Referring to FIG. 1, in an embodiment of the present invention a crowd chant apparatus 100 comprises a microphone 110 operably coupled to an input detector 120 and to a modulation means such as a channel vocoder 140. A vocoder (a name derived from voice encoder, also sometimes called a voder) is a speech analyzer and synthesizer. In one form, a vocoder examines speech by finding speech components at one or more frequency bands, and measuring how their spectral or amplitude characteristics change over time. This results in a series of coefficients representing these bands at any particular time as the user speaks. In doing so, the vocoder dramatically reduces the amount of information needed to store speech, from a complete recording to a much smaller series of coefficients. To recreate speech, the vocoder simply reverses the process, creating an audio signal (e.g. a noise signal) and then modifying it at the various frequency bands by a stage that filters the frequency content based on the originally recorded series of coefficients.
In operation, the input detector 120 controls a crowd noise generator 130 that outputs a background crowd noise to a mixer 180. In parallel, the channel vocoder 140 outputs a transformed version of the microphone input to an optional pitch shifter 150. The pitch shifter 150 in turn outputs to a crowd reverberation unit 160, and the resulting signal is passed though an optional distortion filter 170 before being mixed with the background crowd noise by mixer 180. The mixed signal is output as audio for left and right channels.
Specifically, the channel vocoder 140 splits the input signal into a plurality of frequency bands, for example 64 bands. The amplitude of each band is then used to shape, or modulate, a second signal to give it the frequency characteristics of the input signal. In an embodiment of the present invention, this second signal is white noise. The resulting output therefore is a noise signal spectrally modulated by the formants of any speech within the input signal.

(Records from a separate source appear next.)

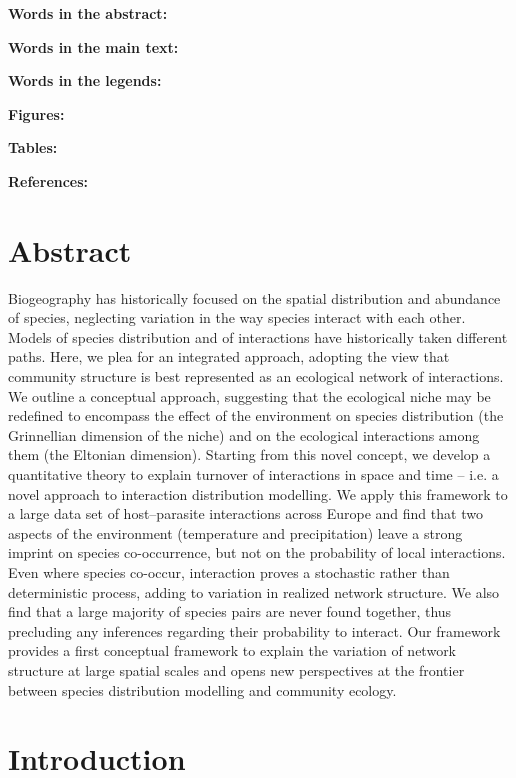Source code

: \documentclass[12pt]{article}
\begin{document}
\textbf{Words in the abstract:} 

\textbf{Words in the main text:} 

\textbf{Words in the legends:}  

\textbf{Figures:} 

\textbf{Tables:}     

\textbf{References:} 

\newpage
\doublespacing

\section*{Abstract} 

Biogeography has historically focused on the spatial distribution and
abundance of species, neglecting variation in the way species interact with
each other. Models of species distribution and of interactions have
historically taken different paths. Here, we plea for an integrated approach,
adopting the view that community structure is best represented as an
ecological network of interactions. We outline a conceptual approach,
suggesting that the ecological niche may be redefined to encompass the effect
of the environment on species distribution (the Grinnellian dimension of the
niche) and on the ecological interactions among them (the Eltonian dimension).
Starting from this novel concept, we develop a quantitative theory to explain
turnover of interactions in space and time – i.e. a novel approach to
interaction distribution modelling. We apply this framework to a large
data set of host–parasite interactions across Europe and find that two aspects
of the environment (temperature and precipitation) leave a strong imprint on
species co-occurrence, but not on the probability of local interactions. Even
where species co-occur, interaction proves a stochastic rather than
deterministic process, adding to variation in realized network structure. We
also find that a large majority of species pairs are never found together,
thus precluding any inferences regarding their probability to interact. Our
framework provides a first conceptual framework to explain the variation of
network structure at large spatial scales and opens new perspectives at the
frontier between species distribution modelling and community ecology.

\newpage

\section*{Introduction}
\end{document}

If listened to, this modulated signal resembles a large group of different voices saying the same thing.
It will be appreciated that the second, white noise signal is used to simulate the spectral characteristics of a crowd. Consequently, any suitably shaped noise such as pink or blue noise, or noise spectrally shaped by measurements from real crowd noise, may be similarly applied.
The modulated signal output by the channel vocoder 140 is then applied to the pitch shifter 150. The pitch shifter enables the output of the vocoder to be pitched up or down by an arbitrary amount to compensate for low or high pitched input signals of the user. It achieves this by modifying (in a known manner) the mean pitch of the modulated noise signal output by the vocoder 140. Alternatively or in addition, the pitch shifter can be similarly used to achieve a desired average pitch; for example, in a fantasy game with non-human spectators having very high or low pitched voices.
Referring now also to FIG. 2, the pitch-adjusted output is passed to the crowd reverberation unit 160. In an embodiment of the present invention, the crowd reverberation unit comprises two or more diffusion delay units (161, 162). The diffusion delay units apply a reverberant spread to the input signal that is characteristic of physically diffuse sound sources, such as large crowds. The diffusion delay units are arranged such that the output of the first diffusion delay unit is passed to the second diffusion delay unit, and is also mixed (by a mixer 163) with the output of the second diffusion delay unit. This provides for the effect of a crowd source from one side of a stadium being echoed or repeated from the other side of the stadium.
Adjusting the relative volumes of the first and second diffusion delay units (161, 162) affects the perceived stadium acoustics, with the stadium effect becoming more prominent as the second diffusion delay output becomes louder.
It will be appreciated that alternative arrangements of diffusion delay units are envisaged, such as more than two diffusion delay units to simulate multiple crowd echoes, or that second and subsequent diffusion delay units may receive the same input, with a pure delay, as the first diffusion delay unit, rather than receiving the output of that first diffusion delay unit.
Referring now also to FIG. 3, in an embodiment of the present invention each diffusion delay unit (161, 162) comprises a series of two or more delay means, such as the four delay modules 161A-D shown in FIG. 3. Each delay module applies a delay, preferably each of different respective duration and optionally of random duration within preferred bounds. Following its delay, each delay module feeds back a proportion of its input signal, the proportion being determined by multiplying (X) by an attenuating factor DIFF. DIFF may be the same for each delay module or different between delay modules or sub-groups of delay modules. The resulting modified signal is then passed to the next delay module. The cumulative effect of applying the delay modules is to overlay differently timed and attenuated copies of the input signal to create a final diffuse modulated signal.
Thus for a delay of length α=2 and an input signal x, for example, a delay module would initially output:


time	input	output

t	x(t)	x(t)
t + 1	x(t + 1)	x(t + 1)
t + 2	x(t + 2)	x(t + 2) + DIFF(x(t))
t + 3	x(t + 3)	x(t + 3) + DIFF(x(t + 1)).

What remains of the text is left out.